March 12
The Exploding Girl
SuicideGirls Must Die!
Tapes from the Script
March 17
This 4.17 Newsweek piece by Jesse Ellison actually argues that Earth, Disneynature's watered-down feature version of BBC's Planet Earth miniseries doc, is too unsettling for kids to be rated G. That's because it contains sequences that imply (but don't show) that a Caribou calf and a baby elephant are killed due to natural forces and circumstances. Coddle much?

When I was three years old I saw a neighbor chop a chicken's head off, and then watched as the chicken's body ran around a bit with the arterial blood spurting out. I was a little bit freaked by this, sure, but I didn't faint and probably learned something from it also. What did I learn? Uhm...the meaning of the phrase "running around like a chicken with its head cut off"?

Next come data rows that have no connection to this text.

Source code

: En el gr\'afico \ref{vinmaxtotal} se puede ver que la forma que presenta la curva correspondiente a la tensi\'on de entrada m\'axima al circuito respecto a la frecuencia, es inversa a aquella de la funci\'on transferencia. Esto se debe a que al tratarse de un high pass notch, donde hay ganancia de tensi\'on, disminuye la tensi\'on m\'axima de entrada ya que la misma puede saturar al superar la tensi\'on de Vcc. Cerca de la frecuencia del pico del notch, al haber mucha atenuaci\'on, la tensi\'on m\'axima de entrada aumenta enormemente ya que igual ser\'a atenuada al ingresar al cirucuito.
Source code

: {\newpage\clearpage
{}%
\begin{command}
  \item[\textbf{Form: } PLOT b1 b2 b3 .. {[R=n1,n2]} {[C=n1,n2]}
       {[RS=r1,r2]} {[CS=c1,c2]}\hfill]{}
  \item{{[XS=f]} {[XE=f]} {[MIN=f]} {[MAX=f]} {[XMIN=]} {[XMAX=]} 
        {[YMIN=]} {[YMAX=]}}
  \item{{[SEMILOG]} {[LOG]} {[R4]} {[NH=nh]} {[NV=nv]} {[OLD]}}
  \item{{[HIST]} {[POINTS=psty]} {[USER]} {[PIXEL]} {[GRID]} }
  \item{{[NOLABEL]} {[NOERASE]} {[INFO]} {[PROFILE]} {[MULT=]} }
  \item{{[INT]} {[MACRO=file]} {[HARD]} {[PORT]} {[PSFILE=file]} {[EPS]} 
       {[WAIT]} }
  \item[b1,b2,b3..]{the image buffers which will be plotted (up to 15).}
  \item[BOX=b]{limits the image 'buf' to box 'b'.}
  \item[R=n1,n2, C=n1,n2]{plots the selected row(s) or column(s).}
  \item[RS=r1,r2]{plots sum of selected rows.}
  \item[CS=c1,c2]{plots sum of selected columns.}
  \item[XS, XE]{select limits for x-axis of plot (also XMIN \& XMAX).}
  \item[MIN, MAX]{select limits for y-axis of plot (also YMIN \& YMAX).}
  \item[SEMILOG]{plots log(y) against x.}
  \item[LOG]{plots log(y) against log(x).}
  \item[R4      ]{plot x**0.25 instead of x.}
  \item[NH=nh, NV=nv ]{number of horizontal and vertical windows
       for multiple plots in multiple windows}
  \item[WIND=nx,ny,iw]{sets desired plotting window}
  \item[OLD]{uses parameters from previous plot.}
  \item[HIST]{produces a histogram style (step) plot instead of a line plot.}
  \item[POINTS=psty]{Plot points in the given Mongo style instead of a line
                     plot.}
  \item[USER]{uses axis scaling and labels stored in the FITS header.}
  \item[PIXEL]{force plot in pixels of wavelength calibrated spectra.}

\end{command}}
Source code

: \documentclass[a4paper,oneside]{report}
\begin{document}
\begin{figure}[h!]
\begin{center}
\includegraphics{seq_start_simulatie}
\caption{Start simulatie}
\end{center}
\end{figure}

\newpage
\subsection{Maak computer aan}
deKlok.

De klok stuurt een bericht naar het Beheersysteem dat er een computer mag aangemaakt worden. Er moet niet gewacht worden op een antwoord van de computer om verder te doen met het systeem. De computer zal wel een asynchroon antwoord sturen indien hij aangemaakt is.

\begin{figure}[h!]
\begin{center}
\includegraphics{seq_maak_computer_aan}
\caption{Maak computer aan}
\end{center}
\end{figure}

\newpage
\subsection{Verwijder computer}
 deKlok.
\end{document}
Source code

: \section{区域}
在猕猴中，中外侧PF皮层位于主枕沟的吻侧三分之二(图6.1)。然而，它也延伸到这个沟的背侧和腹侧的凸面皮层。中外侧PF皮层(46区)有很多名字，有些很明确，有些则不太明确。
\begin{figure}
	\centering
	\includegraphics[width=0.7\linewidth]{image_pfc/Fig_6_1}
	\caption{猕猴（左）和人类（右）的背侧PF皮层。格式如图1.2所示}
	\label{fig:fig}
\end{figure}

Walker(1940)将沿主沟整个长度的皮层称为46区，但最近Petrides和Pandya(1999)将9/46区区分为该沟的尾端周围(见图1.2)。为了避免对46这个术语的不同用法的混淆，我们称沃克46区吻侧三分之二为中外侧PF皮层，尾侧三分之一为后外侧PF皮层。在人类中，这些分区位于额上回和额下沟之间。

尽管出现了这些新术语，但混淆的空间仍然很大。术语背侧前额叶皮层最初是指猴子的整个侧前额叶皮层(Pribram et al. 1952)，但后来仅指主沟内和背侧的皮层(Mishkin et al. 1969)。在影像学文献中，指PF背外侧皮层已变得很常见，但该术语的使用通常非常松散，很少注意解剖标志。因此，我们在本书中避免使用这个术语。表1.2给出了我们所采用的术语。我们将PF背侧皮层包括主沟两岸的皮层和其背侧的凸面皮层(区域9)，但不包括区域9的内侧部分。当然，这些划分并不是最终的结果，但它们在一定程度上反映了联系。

Not long after a little black cocker spaniel puppy who belonged to a little neighborhood girlfriend of mine was run over by a garbage truck. The poor thing had been flattened into a black puppy pancake with the guts splattered and the tongue sticking way out. I'll never forget that tongue. The episode taught me that life can end in a blink of an eye. It was awful to see -- traumatic is the word -- but it also made me a little stronger, I think, or at least a little tougher.
As I wrote on 3.25, "Parents are realizing that they haven't done their kids any favors by funding a cut-off, over-indulged fantasy realm for them to live in.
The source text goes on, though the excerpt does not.